* [Prompt]:
Please return all records verbatim, no pictures.
· · · ·
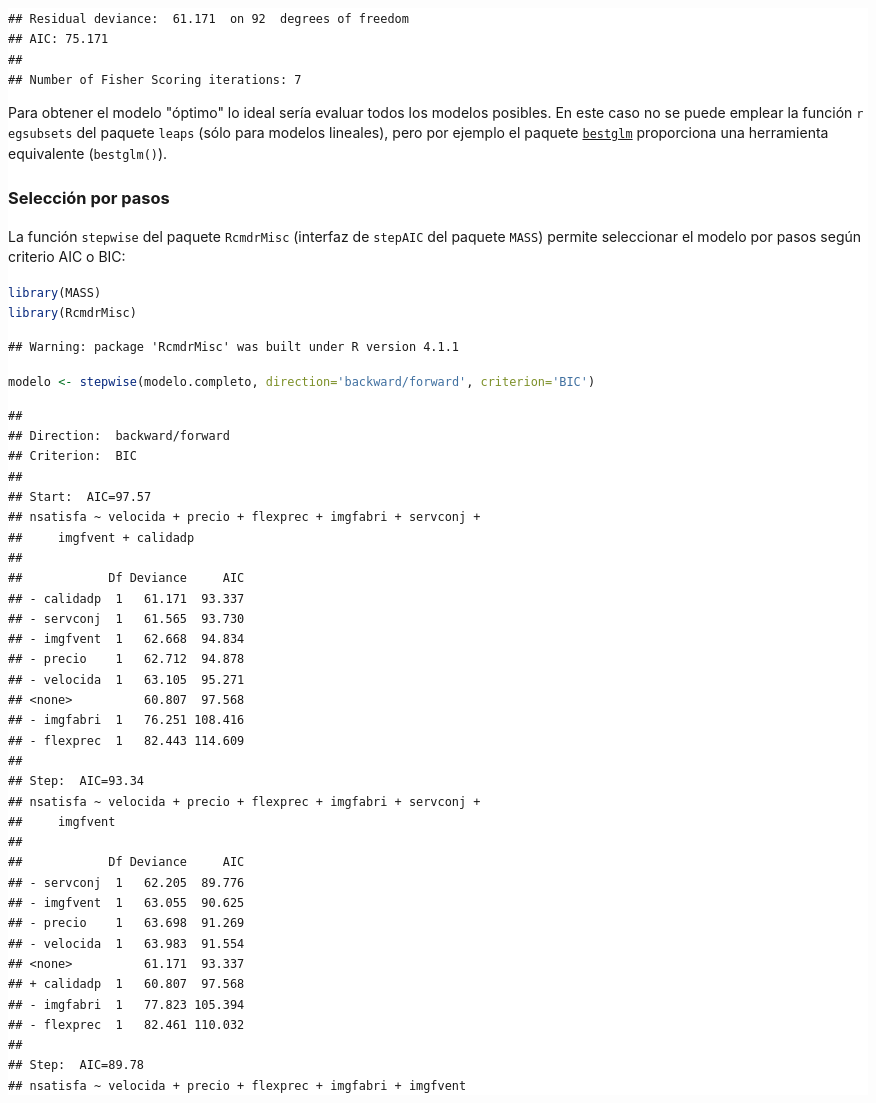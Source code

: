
 ```
## Residual deviance:  61.171  on 92  degrees of freedom
## AIC: 75.171
## 
## Number of Fisher Scoring iterations: 7
```

Para obtener el modelo "óptimo" lo ideal sería evaluar todos los modelos posibles.
En este caso no se puede emplear la función `regsubsets` del paquete `leaps` (sólo para modelos lineales),
pero por ejemplo el paquete
[`bestglm`](https://cran.r-project.org/web/packages/bestglm/vignettes/bestglm.pdf)
proporciona una herramienta equivalente (`bestglm()`).

### Selección por pasos

La función `stepwise` del paquete `RcmdrMisc` (interfaz de `stepAIC` del paquete `MASS`)
permite seleccionar el modelo por pasos según criterio AIC o BIC:


```r
library(MASS)
library(RcmdrMisc)
```

```
## Warning: package 'RcmdrMisc' was built under R version 4.1.1
```

```r
modelo <- stepwise(modelo.completo, direction='backward/forward', criterion='BIC')
```

```
## 
## Direction:  backward/forward
## Criterion:  BIC 
## 
## Start:  AIC=97.57
## nsatisfa ~ velocida + precio + flexprec + imgfabri + servconj + 
##     imgfvent + calidadp
## 
##            Df Deviance     AIC
## - calidadp  1   61.171  93.337
## - servconj  1   61.565  93.730
## - imgfvent  1   62.668  94.834
## - precio    1   62.712  94.878
## - velocida  1   63.105  95.271
## <none>          60.807  97.568
## - imgfabri  1   76.251 108.416
## - flexprec  1   82.443 114.609
## 
## Step:  AIC=93.34
## nsatisfa ~ velocida + precio + flexprec + imgfabri + servconj + 
##     imgfvent
## 
##            Df Deviance     AIC
## - servconj  1   62.205  89.776
## - imgfvent  1   63.055  90.625
## - precio    1   63.698  91.269
## - velocida  1   63.983  91.554
## <none>          61.171  93.337
## + calidadp  1   60.807  97.568
## - imgfabri  1   77.823 105.394
## - flexprec  1   82.461 110.032
## 
## Step:  AIC=89.78
## nsatisfa ~ velocida + precio + flexprec + imgfabri + imgfvent
```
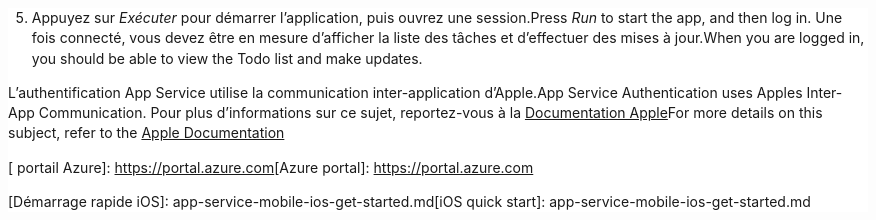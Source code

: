 5. <span data-ttu-id="89e24-163">Appuyez sur *Exécuter* pour démarrer l’application, puis ouvrez une session.</span><span class="sxs-lookup"><span data-stu-id="89e24-163">Press *Run* to start the app, and then log in.</span></span> <span data-ttu-id="89e24-164">Une fois connecté, vous devez être en mesure d’afficher la liste des tâches et d’effectuer des mises à jour.</span><span class="sxs-lookup"><span data-stu-id="89e24-164">When you are logged in, you should be able to view the Todo list and make updates.</span></span>

<span data-ttu-id="89e24-165">L’authentification App Service utilise la communication inter-application d’Apple.</span><span class="sxs-lookup"><span data-stu-id="89e24-165">App Service Authentication uses Apples Inter-App Communication.</span></span>  <span data-ttu-id="89e24-166">Pour plus d’informations sur ce sujet, reportez-vous à la [Documentation Apple][2]</span><span class="sxs-lookup"><span data-stu-id="89e24-166">For more details on this subject, refer to the [Apple Documentation][2]</span></span>


[1]: https://developers.facebook.com/docs/ios/ios9#whitelist
[2]: https://developer.apple.com/library/content/documentation/iPhone/Conceptual/iPhoneOSProgrammingGuide/Inter-AppCommunication/Inter-AppCommunication.html
<span data-ttu-id="89e24-167">[ portail Azure]: https://portal.azure.com</span><span class="sxs-lookup"><span data-stu-id="89e24-167">[Azure portal]: https://portal.azure.com</span></span>

<span data-ttu-id="89e24-168">[Démarrage rapide iOS]: app-service-mobile-ios-get-started.md</span><span class="sxs-lookup"><span data-stu-id="89e24-168">[iOS quick start]: app-service-mobile-ios-get-started.md</span></span>

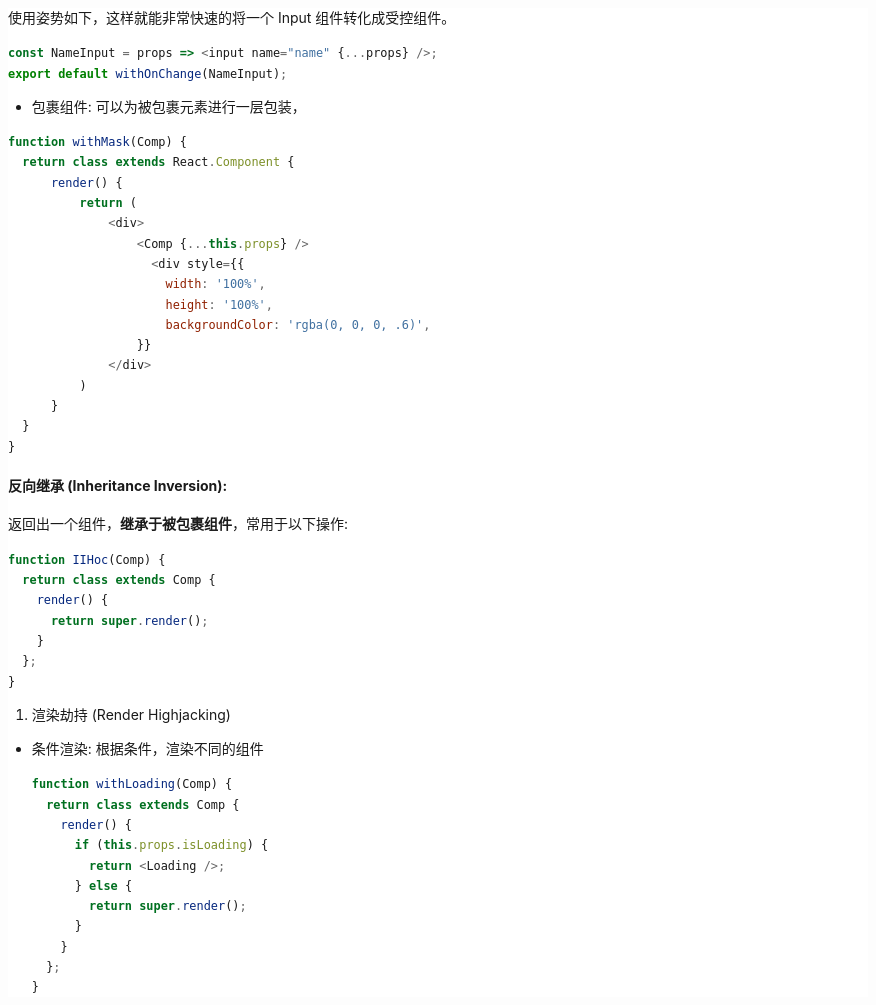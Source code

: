 使用姿势如下，这样就能非常快速的将一个 Input 组件转化成受控组件。

```js
const NameInput = props => <input name="name" {...props} />;
export default withOnChange(NameInput);
```

- 包裹组件: 可以为被包裹元素进行一层包装，

```js
function withMask(Comp) {
  return class extends React.Component {
      render() {
		  return (
		      <div>
				  <Comp {...this.props} />
					<div style={{
					  width: '100%',
					  height: '100%',
					  backgroundColor: 'rgba(0, 0, 0, .6)',
				  }}
			  </div>
		  )
	  }
  }
}

```

#### 反向继承 (Inheritance Inversion):

返回出一个组件，**继承于被包裹组件**，常用于以下操作:

```js
function IIHoc(Comp) {
  return class extends Comp {
    render() {
      return super.render();
    }
  };
}
```

1. 渲染劫持 (Render Highjacking)

- 条件渲染: 根据条件，渲染不同的组件

  ```js
  function withLoading(Comp) {
    return class extends Comp {
      render() {
        if (this.props.isLoading) {
          return <Loading />;
        } else {
          return super.render();
        }
      }
    };
  }
  ```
· · · ·
* [Output for this exercise]:
Source code

:
 ```
## Residual deviance:  61.171  on 92  degrees of freedom
## AIC: 75.171
## 
## Number of Fisher Scoring iterations: 7
```

Para obtener el modelo "óptimo" lo ideal sería evaluar todos los modelos posibles.
En este caso no se puede emplear la función `regsubsets` del paquete `leaps` (sólo para modelos lineales),
pero por ejemplo el paquete
[`bestglm`](https://cran.r-project.org/web/packages/bestglm/vignettes/bestglm.pdf)
proporciona una herramienta equivalente (`bestglm()`).

### Selección por pasos

La función `stepwise` del paquete `RcmdrMisc` (interfaz de `stepAIC` del paquete `MASS`)
permite seleccionar el modelo por pasos según criterio AIC o BIC:


```r
library(MASS)
library(RcmdrMisc)
```

```
## Warning: package 'RcmdrMisc' was built under R version 4.1.1
```

```r
modelo <- stepwise(modelo.completo, direction='backward/forward', criterion='BIC')
```

```
## 
## Direction:  backward/forward
## Criterion:  BIC 
## 
## Start:  AIC=97.57
## nsatisfa ~ velocida + precio + flexprec + imgfabri + servconj + 
##     imgfvent + calidadp
## 
##            Df Deviance     AIC
## - calidadp  1   61.171  93.337
## - servconj  1   61.565  93.730
## - imgfvent  1   62.668  94.834
## - precio    1   62.712  94.878
## - velocida  1   63.105  95.271
## <none>          60.807  97.568
## - imgfabri  1   76.251 108.416
## - flexprec  1   82.443 114.609
## 
## Step:  AIC=93.34
## nsatisfa ~ velocida + precio + flexprec + imgfabri + servconj + 
##     imgfvent
## 
##            Df Deviance     AIC
## - servconj  1   62.205  89.776
## - imgfvent  1   63.055  90.625
## - precio    1   63.698  91.269
## - velocida  1   63.983  91.554
## <none>          61.171  93.337
## + calidadp  1   60.807  97.568
## - imgfabri  1   77.823 105.394
## - flexprec  1   82.461 110.032
## 
## Step:  AIC=89.78
## nsatisfa ~ velocida + precio + flexprec + imgfabri + imgfvent
```
Source code

: 5. <span data-ttu-id="89e24-163">Appuyez sur *Exécuter* pour démarrer l’application, puis ouvrez une session.</span><span class="sxs-lookup"><span data-stu-id="89e24-163">Press *Run* to start the app, and then log in.</span></span> <span data-ttu-id="89e24-164">Une fois connecté, vous devez être en mesure d’afficher la liste des tâches et d’effectuer des mises à jour.</span><span class="sxs-lookup"><span data-stu-id="89e24-164">When you are logged in, you should be able to view the Todo list and make updates.</span></span>

<span data-ttu-id="89e24-165">L’authentification App Service utilise la communication inter-application d’Apple.</span><span class="sxs-lookup"><span data-stu-id="89e24-165">App Service Authentication uses Apples Inter-App Communication.</span></span>  <span data-ttu-id="89e24-166">Pour plus d’informations sur ce sujet, reportez-vous à la [Documentation Apple][2]</span><span class="sxs-lookup"><span data-stu-id="89e24-166">For more details on this subject, refer to the [Apple Documentation][2]</span></span>


[1]: https://developers.facebook.com/docs/ios/ios9#whitelist
[2]: https://developer.apple.com/library/content/documentation/iPhone/Conceptual/iPhoneOSProgrammingGuide/Inter-AppCommunication/Inter-AppCommunication.html
<span data-ttu-id="89e24-167">[ portail Azure]: https://portal.azure.com</span><span class="sxs-lookup"><span data-stu-id="89e24-167">[Azure portal]: https://portal.azure.com</span></span>

<span data-ttu-id="89e24-168">[Démarrage rapide iOS]: app-service-mobile-ios-get-started.md</span><span class="sxs-lookup"><span data-stu-id="89e24-168">[iOS quick start]: app-service-mobile-ios-get-started.md</span></span>

Source code

: 使用姿势如下，这样就能非常快速的将一个 Input 组件转化成受控组件。

```js
const NameInput = props => <input name="name" {...props} />;
export default withOnChange(NameInput);
```

- 包裹组件: 可以为被包裹元素进行一层包装，

```js
function withMask(Comp) {
  return class extends React.Component {
      render() {
		  return (
		      <div>
				  <Comp {...this.props} />
					<div style={{
					  width: '100%',
					  height: '100%',
					  backgroundColor: 'rgba(0, 0, 0, .6)',
				  }}
			  </div>
		  )
	  }
  }
}

```

#### 反向继承 (Inheritance Inversion):

返回出一个组件，**继承于被包裹组件**，常用于以下操作:

```js
function IIHoc(Comp) {
  return class extends Comp {
    render() {
      return super.render();
    }
  };
}
```

1. 渲染劫持 (Render Highjacking)

- 条件渲染: 根据条件，渲染不同的组件

  ```js
  function withLoading(Comp) {
    return class extends Comp {
      render() {
        if (this.props.isLoading) {
          return <Loading />;
        } else {
          return super.render();
        }
      }
    };
  }
  ```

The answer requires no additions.